The required output is the line that contains "百零四年十一月三十日施行及第" plus every line after it in the listing below, copied exactly as it appears.

*** Opening DATA EXTRACT ***

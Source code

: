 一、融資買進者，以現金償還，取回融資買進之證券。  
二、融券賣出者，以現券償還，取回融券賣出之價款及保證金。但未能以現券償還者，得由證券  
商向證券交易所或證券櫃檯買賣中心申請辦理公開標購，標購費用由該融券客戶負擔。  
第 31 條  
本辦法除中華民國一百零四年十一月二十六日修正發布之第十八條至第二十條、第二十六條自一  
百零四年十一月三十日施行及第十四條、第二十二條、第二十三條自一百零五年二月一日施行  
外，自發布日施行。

*** Closing DATA EXTRACT ***

> _SOLUTION FOR THIS EXERCISE_
百零四年十一月三十日施行及第十四條、第二十二條、第二十三條自一百零五年二月一日施行  
外，自發布日施行。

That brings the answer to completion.